> [Goal of the exercise] Please show every line from the entries that carries the word "Coltrane".

============================================================

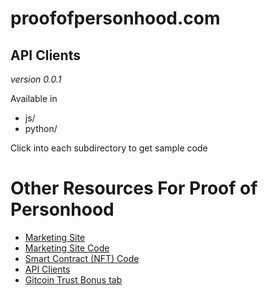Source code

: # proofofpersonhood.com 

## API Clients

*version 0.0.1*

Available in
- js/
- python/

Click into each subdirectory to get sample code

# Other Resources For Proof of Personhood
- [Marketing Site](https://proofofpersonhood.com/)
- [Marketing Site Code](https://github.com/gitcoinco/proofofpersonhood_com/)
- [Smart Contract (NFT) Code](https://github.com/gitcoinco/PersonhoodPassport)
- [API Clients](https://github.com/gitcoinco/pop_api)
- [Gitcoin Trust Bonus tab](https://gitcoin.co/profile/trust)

============================================================

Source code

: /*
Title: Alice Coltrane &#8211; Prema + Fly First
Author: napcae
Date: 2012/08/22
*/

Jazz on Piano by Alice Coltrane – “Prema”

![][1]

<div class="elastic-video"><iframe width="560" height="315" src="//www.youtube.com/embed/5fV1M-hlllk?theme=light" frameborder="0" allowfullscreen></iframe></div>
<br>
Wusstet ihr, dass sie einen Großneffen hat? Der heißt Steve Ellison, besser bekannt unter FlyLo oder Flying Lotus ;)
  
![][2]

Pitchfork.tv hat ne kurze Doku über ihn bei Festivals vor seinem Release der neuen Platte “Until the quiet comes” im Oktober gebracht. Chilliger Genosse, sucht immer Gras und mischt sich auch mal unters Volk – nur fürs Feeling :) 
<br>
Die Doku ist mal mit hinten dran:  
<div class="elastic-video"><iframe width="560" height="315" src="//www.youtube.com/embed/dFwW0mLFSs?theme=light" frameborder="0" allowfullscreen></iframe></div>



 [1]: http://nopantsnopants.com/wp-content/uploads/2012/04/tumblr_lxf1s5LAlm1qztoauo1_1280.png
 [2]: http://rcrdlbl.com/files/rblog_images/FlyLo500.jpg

============================================================

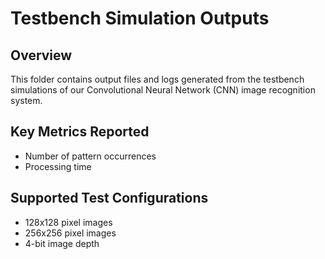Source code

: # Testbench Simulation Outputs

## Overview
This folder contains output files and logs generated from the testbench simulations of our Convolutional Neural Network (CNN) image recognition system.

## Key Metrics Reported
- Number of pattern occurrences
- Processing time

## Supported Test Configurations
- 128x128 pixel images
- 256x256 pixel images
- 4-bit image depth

============================================================

> [Output]
Title: Alice Coltrane &#8211; Prema + Fly First
Jazz on Piano by Alice Coltrane – “Prema”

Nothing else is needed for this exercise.